# [WHAT IS BEING ASKED]
Repeat all entries exactly.

☆ ☆ ☆ ☆ ☆

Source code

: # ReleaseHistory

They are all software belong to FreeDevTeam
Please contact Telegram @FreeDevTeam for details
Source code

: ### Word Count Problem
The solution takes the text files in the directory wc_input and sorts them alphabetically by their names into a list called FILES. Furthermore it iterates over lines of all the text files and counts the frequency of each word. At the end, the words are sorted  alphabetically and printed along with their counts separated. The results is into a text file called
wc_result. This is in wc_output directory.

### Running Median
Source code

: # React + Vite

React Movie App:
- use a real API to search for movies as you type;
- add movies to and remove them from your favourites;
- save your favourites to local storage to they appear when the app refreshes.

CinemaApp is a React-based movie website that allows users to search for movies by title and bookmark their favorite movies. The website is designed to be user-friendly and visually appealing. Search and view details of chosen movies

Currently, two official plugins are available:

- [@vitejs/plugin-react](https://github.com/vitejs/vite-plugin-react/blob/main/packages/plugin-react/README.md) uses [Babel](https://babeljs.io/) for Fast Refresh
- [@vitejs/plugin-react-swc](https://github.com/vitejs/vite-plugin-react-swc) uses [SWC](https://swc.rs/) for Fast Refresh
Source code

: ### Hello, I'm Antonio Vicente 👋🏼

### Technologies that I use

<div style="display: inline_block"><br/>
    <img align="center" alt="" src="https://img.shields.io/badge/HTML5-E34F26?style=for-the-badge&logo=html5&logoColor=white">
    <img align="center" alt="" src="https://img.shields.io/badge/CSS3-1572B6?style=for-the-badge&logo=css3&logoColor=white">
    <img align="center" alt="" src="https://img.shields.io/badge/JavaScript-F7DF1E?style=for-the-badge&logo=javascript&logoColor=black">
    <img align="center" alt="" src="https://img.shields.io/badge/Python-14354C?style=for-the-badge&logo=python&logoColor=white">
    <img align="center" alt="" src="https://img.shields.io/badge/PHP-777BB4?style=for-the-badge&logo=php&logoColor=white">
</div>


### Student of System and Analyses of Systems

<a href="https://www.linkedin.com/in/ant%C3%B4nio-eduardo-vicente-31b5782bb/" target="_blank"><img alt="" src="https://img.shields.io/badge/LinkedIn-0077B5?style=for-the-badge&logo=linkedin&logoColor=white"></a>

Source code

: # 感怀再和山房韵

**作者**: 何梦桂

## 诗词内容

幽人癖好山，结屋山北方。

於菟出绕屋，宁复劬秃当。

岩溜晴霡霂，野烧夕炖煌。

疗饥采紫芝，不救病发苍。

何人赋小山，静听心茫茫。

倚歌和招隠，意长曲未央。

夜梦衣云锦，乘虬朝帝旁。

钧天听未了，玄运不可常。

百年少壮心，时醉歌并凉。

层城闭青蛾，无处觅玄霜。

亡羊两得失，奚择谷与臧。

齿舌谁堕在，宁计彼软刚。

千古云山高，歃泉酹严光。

☆ ☆ ☆ ☆ ☆

# [THE ANSWER]
Source code

: # ReleaseHistory

They are all software belong to FreeDevTeam
Please contact Telegram @FreeDevTeam for details
Source code

: ### Word Count Problem
The solution takes the text files in the directory wc_input and sorts them alphabetically by their names into a list called FILES. Furthermore it iterates over lines of all the text files and counts the frequency of each word. At the end, the words are sorted  alphabetically and printed along with their counts separated. The results is into a text file called
wc_result. This is in wc_output directory.

### Running Median
Source code

: # React + Vite

React Movie App:
- use a real API to search for movies as you type;
- add movies to and remove them from your favourites;
- save your favourites to local storage to they appear when the app refreshes.

CinemaApp is a React-based movie website that allows users to search for movies by title and bookmark their favorite movies. The website is designed to be user-friendly and visually appealing. Search and view details of chosen movies

Currently, two official plugins are available:

- [@vitejs/plugin-react](https://github.com/vitejs/vite-plugin-react/blob/main/packages/plugin-react/README.md) uses [Babel](https://babeljs.io/) for Fast Refresh
- [@vitejs/plugin-react-swc](https://github.com/vitejs/vite-plugin-react-swc) uses [SWC](https://swc.rs/) for Fast Refresh
Source code

: ### Hello, I'm Antonio Vicente 👋🏼

### Technologies that I use

<div style="display: inline_block"><br/>
    <img align="center" alt="" src="https://img.shields.io/badge/HTML5-E34F26?style=for-the-badge&logo=html5&logoColor=white">
    <img align="center" alt="" src="https://img.shields.io/badge/CSS3-1572B6?style=for-the-badge&logo=css3&logoColor=white">
    <img align="center" alt="" src="https://img.shields.io/badge/JavaScript-F7DF1E?style=for-the-badge&logo=javascript&logoColor=black">
    <img align="center" alt="" src="https://img.shields.io/badge/Python-14354C?style=for-the-badge&logo=python&logoColor=white">
    <img align="center" alt="" src="https://img.shields.io/badge/PHP-777BB4?style=for-the-badge&logo=php&logoColor=white">
</div>


### Student of System and Analyses of Systems

<a href="https://www.linkedin.com/in/ant%C3%B4nio-eduardo-vicente-31b5782bb/" target="_blank"><img alt="" src="https://img.shields.io/badge/LinkedIn-0077B5?style=for-the-badge&logo=linkedin&logoColor=white"></a>

Source code

: # 感怀再和山房韵

**作者**: 何梦桂

## 诗词内容

幽人癖好山，结屋山北方。

於菟出绕屋，宁复劬秃当。

岩溜晴霡霂，野烧夕炖煌。

疗饥采紫芝，不救病发苍。

何人赋小山，静听心茫茫。

倚歌和招隠，意长曲未央。

夜梦衣云锦，乘虬朝帝旁。

钧天听未了，玄运不可常。

百年少壮心，时醉歌并凉。

层城闭青蛾，无处觅玄霜。

亡羊两得失，奚择谷与臧。

齿舌谁堕在，宁计彼软刚。

千古云山高，歃泉酹严光。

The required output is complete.